EXERCISE - Leaving out the pictures, reproduce each record exactly and in full.

Excerpts from a dataset
# # # # #
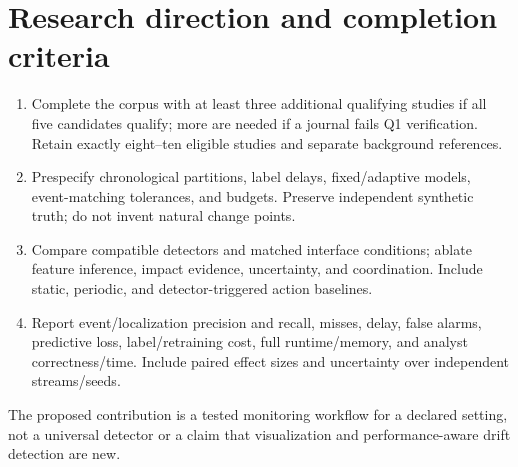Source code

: \documentclass[10pt,a4paper]{article}
\begin{document}
\section{Research direction and completion criteria}
\begin{enumerate}[leftmargin=*,itemsep=3pt]
\item Complete the corpus with at least three additional qualifying studies if all five candidates qualify; more are needed if a journal fails Q1 verification. Retain exactly eight--ten eligible studies and separate background references.
\item Prespecify chronological partitions, label delays, fixed/adaptive models, event-matching tolerances, and budgets. Preserve independent synthetic truth; do not invent natural change points.
\item Compare compatible detectors and matched interface conditions; ablate feature inference, impact evidence, uncertainty, and coordination. Include static, periodic, and detector-triggered action baselines.
\item Report event/localization precision and recall, misses, delay, false alarms, predictive loss, label/retraining cost, full runtime/memory, and analyst correctness/time. Include paired effect sizes and uncertainty over independent streams/seeds.
\end{enumerate}
The proposed contribution is a tested monitoring workflow for a declared setting, not a universal detector or a claim that visualization and performance-aware drift detection are new.
\end{document}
# # # # #
RESPONSE -
Source code

: \documentclass[10pt,a4paper]{article}
\begin{document}
\section{Research direction and completion criteria}
\begin{enumerate}[leftmargin=*,itemsep=3pt]
\item Complete the corpus with at least three additional qualifying studies if all five candidates qualify; more are needed if a journal fails Q1 verification. Retain exactly eight--ten eligible studies and separate background references.
\item Prespecify chronological partitions, label delays, fixed/adaptive models, event-matching tolerances, and budgets. Preserve independent synthetic truth; do not invent natural change points.
\item Compare compatible detectors and matched interface conditions; ablate feature inference, impact evidence, uncertainty, and coordination. Include static, periodic, and detector-triggered action baselines.
\item Report event/localization precision and recall, misses, delay, false alarms, predictive loss, label/retraining cost, full runtime/memory, and analyst correctness/time. Include paired effect sizes and uncertainty over independent streams/seeds.
\end{enumerate}
The proposed contribution is a tested monitoring workflow for a declared setting, not a universal detector or a claim that visualization and performance-aware drift detection are new.
\end{document}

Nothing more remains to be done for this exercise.